> **Exercise**: Print the full set of records below, character for character and picture-free.

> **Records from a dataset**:

-*-*-

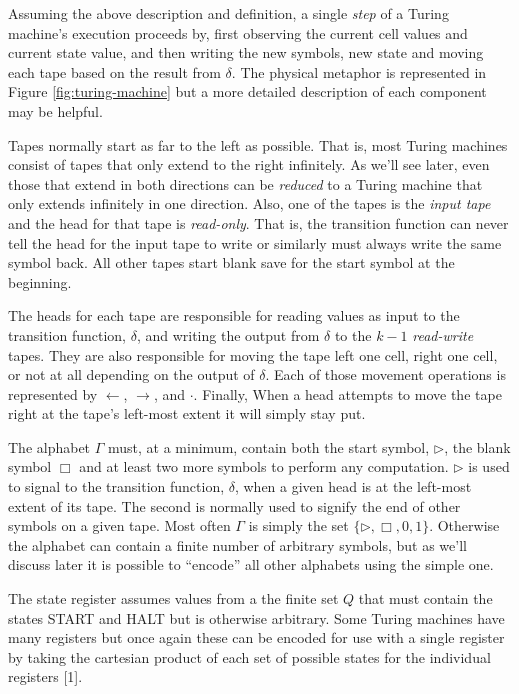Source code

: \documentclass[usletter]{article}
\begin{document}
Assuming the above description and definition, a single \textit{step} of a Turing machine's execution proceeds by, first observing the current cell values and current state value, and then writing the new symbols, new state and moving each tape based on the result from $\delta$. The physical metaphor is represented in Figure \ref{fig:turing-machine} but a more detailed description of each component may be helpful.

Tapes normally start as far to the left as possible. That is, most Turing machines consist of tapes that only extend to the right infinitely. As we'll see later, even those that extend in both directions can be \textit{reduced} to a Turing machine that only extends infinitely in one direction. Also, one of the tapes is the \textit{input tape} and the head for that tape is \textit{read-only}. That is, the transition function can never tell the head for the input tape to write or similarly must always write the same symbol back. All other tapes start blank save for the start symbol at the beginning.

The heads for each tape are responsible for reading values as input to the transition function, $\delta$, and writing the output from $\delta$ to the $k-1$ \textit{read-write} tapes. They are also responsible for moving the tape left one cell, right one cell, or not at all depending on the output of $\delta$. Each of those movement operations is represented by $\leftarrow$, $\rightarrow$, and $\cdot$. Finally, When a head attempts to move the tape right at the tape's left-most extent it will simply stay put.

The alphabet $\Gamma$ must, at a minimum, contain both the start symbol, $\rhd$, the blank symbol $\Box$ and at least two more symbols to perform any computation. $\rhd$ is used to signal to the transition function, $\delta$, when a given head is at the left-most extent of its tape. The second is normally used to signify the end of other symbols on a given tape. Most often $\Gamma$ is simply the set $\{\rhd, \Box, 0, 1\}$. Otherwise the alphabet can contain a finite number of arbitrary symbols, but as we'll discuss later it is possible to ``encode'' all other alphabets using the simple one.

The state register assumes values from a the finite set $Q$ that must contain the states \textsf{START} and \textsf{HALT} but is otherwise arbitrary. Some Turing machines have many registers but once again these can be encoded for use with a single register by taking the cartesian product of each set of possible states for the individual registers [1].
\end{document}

-*-*-

> **Task output**:
Source code

: \documentclass[usletter]{article}
\begin{document}
Assuming the above description and definition, a single \textit{step} of a Turing machine's execution proceeds by, first observing the current cell values and current state value, and then writing the new symbols, new state and moving each tape based on the result from $\delta$. The physical metaphor is represented in Figure \ref{fig:turing-machine} but a more detailed description of each component may be helpful.

Tapes normally start as far to the left as possible. That is, most Turing machines consist of tapes that only extend to the right infinitely. As we'll see later, even those that extend in both directions can be \textit{reduced} to a Turing machine that only extends infinitely in one direction. Also, one of the tapes is the \textit{input tape} and the head for that tape is \textit{read-only}. That is, the transition function can never tell the head for the input tape to write or similarly must always write the same symbol back. All other tapes start blank save for the start symbol at the beginning.

The heads for each tape are responsible for reading values as input to the transition function, $\delta$, and writing the output from $\delta$ to the $k-1$ \textit{read-write} tapes. They are also responsible for moving the tape left one cell, right one cell, or not at all depending on the output of $\delta$. Each of those movement operations is represented by $\leftarrow$, $\rightarrow$, and $\cdot$. Finally, When a head attempts to move the tape right at the tape's left-most extent it will simply stay put.

The alphabet $\Gamma$ must, at a minimum, contain both the start symbol, $\rhd$, the blank symbol $\Box$ and at least two more symbols to perform any computation. $\rhd$ is used to signal to the transition function, $\delta$, when a given head is at the left-most extent of its tape. The second is normally used to signify the end of other symbols on a given tape. Most often $\Gamma$ is simply the set $\{\rhd, \Box, 0, 1\}$. Otherwise the alphabet can contain a finite number of arbitrary symbols, but as we'll discuss later it is possible to ``encode'' all other alphabets using the simple one.

The state register assumes values from a the finite set $Q$ that must contain the states \textsf{START} and \textsf{HALT} but is otherwise arbitrary. Some Turing machines have many registers but once again these can be encoded for use with a single register by taking the cartesian product of each set of possible states for the individual registers [1].
\end{document}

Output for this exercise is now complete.